The lack of visibility into the data that organizations intend to protect was the leading cause of deliberate or accidental data loss.

“A lack of visibility of sensitive data that employees transferred from the network to personal email was cited as the most common barrier (54%) to preventing data loss,” the report stated.

Additionally, more than half (52%) of the security practitioners could not identify legitimate data loss incidents or employee data handling behaviors.

Larry Ponemon, chairman and founder of Ponemon Institute, said the report highlighted the risks of intentional and accidental data loss via email and its implications.

“Our findings prove the lack of visibility organizations have into sensitive data, how risky employee behavior can be on email and why enterprises should view data loss prevention as a top business priority,” he said.

Report recommendations on data loss prevention

According to the study, nearly three-quarters (73%) of organizations were concerned about their employee’s lack of awareness of the sensitivity or confidentiality of data shared via email.

However, only half of the security practitioners said their organizations had programs to address the confidentiality and sensitivity of data that employees could access via email.

Most respondents (61%) suggested that marketing and public relations departments were more likely to expose sensitive information via email, followed by production/manufacturing (58%) and operations (57%) departments.
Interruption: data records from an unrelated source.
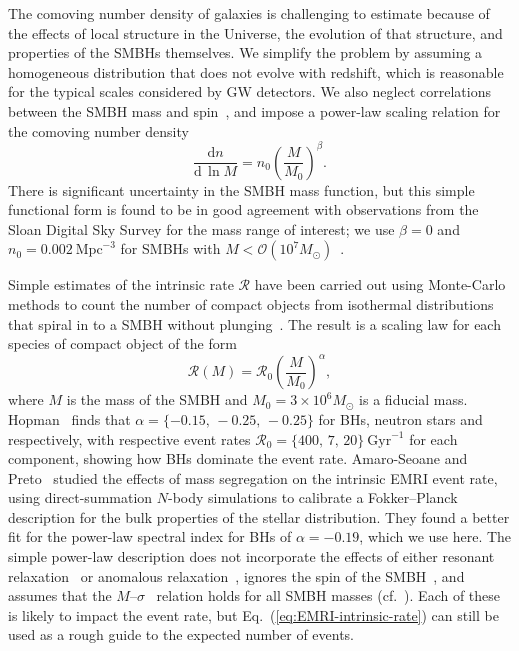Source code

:\documentclass[aps,prd,amsfonts,amssymb,amsmath,nofootinbib,showpacs,superscriptaddress,twocolumn,floatfix]{revtex4-1}
\newcommand{\eqnref}[1]{Eq.~(\ref{eq:#1})}
\newcommand{\dd}{\ensuremath{\mathrm{d}}}
\newcommand{\diff}[2]{\ensuremath{\dfrac{\dd {#1}}{\dd {#2}}}}
\newcommand{\order}[1]{\ensuremath{\mathcal{O}({#1})}}
\begin{document}
The comoving number density of galaxies is challenging to estimate because of the effects of local structure in the Universe, the evolution of that structure, and properties of the SMBHs themselves. We simplify the problem by assuming a homogeneous distribution that does not evolve with redshift, which is reasonable for the typical scales considered by GW detectors. We also neglect correlations between the SMBH mass and spin~\cite{Volonteri2010,Dotti2013,Sesana2014}, and impose a power-law scaling relation for the comoving number density
\begin{equation}
\diff{n}{\,\ln M} = n_0 \left(\frac{M}{M_0}\right)^\beta.
\end{equation}
There is significant uncertainty in the SMBH mass function, but this simple functional form is found to be in good agreement with observations from the Sloan Digital Sky Survey for the mass range of interest; we use $\beta = 0$ and $n_0 = 0.002~\mathrm{Mpc}^{-3}$ for SMBHs with $M < \order{10^7 M_\odot}$~\cite{Greene2007, Gair2010b}.

Simple estimates of the intrinsic rate $\mathcal{R}$ have been carried out using Monte-Carlo methods to count the number of compact objects from isothermal distributions that spiral in to a SMBH without plunging~\cite{Merritt2013}. The result is a scaling law for each species of compact object of the form
\begin{equation}
\label{eq:EMRI-intrinsic-rate}
\mathcal{R}(M) = \mathcal{R}_0 \left(\frac{M}{M_0}\right)^\alpha,
\end{equation}
where $M$ is the mass of the SMBH and $M_0 = 3\times 10^6 M_\odot$ is a fiducial mass. Hopman~\cite{Hopman2009a} finds that $\alpha = \{-0.15,\,-0.25,\,-0.25\}$ for BHs, neutron stars and respectively, with respective event rates $\mathcal{R}_0 = \{400,\, 7,\, 20\}~\mathrm{Gyr}^{-1}$ for each component, showing how BHs dominate the event rate. Amaro-Seoane and Preto~\cite{Amaro-Seoane2011d} studied the effects of mass segregation on the intrinsic EMRI event rate, using direct-summation $N$-body simulations to calibrate a Fokker--Planck description for the bulk properties of the stellar distribution. They found a better fit for the power-law spectral index for BHs of $\alpha = -0.19$, which we use here. The simple power-law description does not incorporate the effects of either resonant relaxation~\cite{Rauch1996,Rauch1998,Merritt2011} or anomalous relaxation~\cite{Hamers2014,Merritt2015c}, ignores the spin of the SMBH~\cite{Amaro-Seoane2012b}, and assumes that the $M$--$\sigma$~\cite{Ferrarese2000,Graham2016} relation holds for all SMBH masses (cf.\ \cite{Hlavacek-Larrondo2012,Ferre-Mateu2015,VanLoon2015,Trakhtenbrot2015,King2016}). Each of these is likely to  impact the event rate, but \eqnref{EMRI-intrinsic-rate} can still be used as a rough guide to the expected number of events.
\end{document}
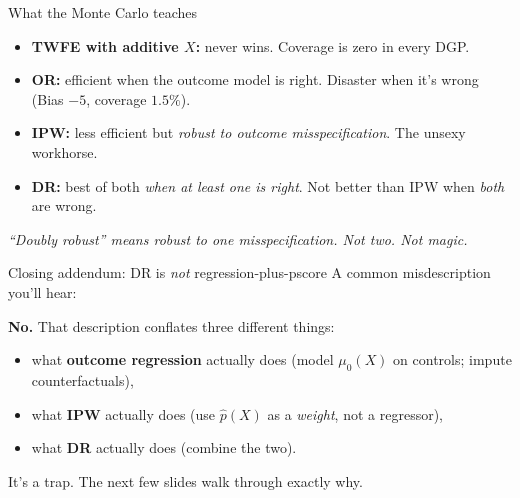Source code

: \documentclass[aspectratio=169,11pt]{beamer}
\begin{document}
\begin{frame}{What the Monte Carlo teaches}
\vspace{0.4em}
\begin{itemize}\small
  \item \textbf{TWFE with additive $X$:} never wins. \;Coverage is zero in every DGP. 
  \item \textbf{OR:} efficient when the outcome model is right. Disaster when it's wrong (Bias $-5$, coverage $1.5\%$).
  \item \textbf{IPW:} less efficient but \textit{robust to outcome misspecification}. The unsexy workhorse.
  \item \textbf{DR:} best of both \textit{when at least one is right}. \;Not better than IPW when \textit{both} are wrong.
\end{itemize}
\vspace{0.4em}
\begin{center}
\small\color{warmgray}\itshape
``Doubly robust'' means \textit{robust to one misspecification.} \;Not two. \;Not magic.
\end{center}
\end{frame}




\begin{frame}{Closing addendum: DR is \textit{not} regression-plus-pscore}
\footnotesize
A common misdescription you'll hear:
\vspace{0.3em}

\vspace{0.6em}
\textbf{No.} \;That description conflates three different things:
\begin{itemize}\setlength\itemsep{2pt}
  \item what \textbf{outcome regression} actually does (model $\mu_0(X)$ on controls; impute counterfactuals),
  \item what \textbf{IPW} actually does (use $\widehat{p}(X)$ as a \textit{weight}, not a regressor),
  \item what \textbf{DR} actually does (combine the two).
\end{itemize}

\vspace{0.4em}
 \;It's a trap. \;The next few slides walk through exactly why.
\end{frame}
\end{document}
According to Tessian Chief Information Security Officer Josh Yavor, most organizations focused on addressing inbound threats but failed to tackle the risks of internal data handling.

Describing deliberate and accidental data loss as a significant threat, Yavor advised organizations to prioritize the issue.

“To create awareness and mitigate data loss incidents, organizations need to be proactive in delivering effective data loss prevention training while also gaining greater visibility into how employees handle company data.”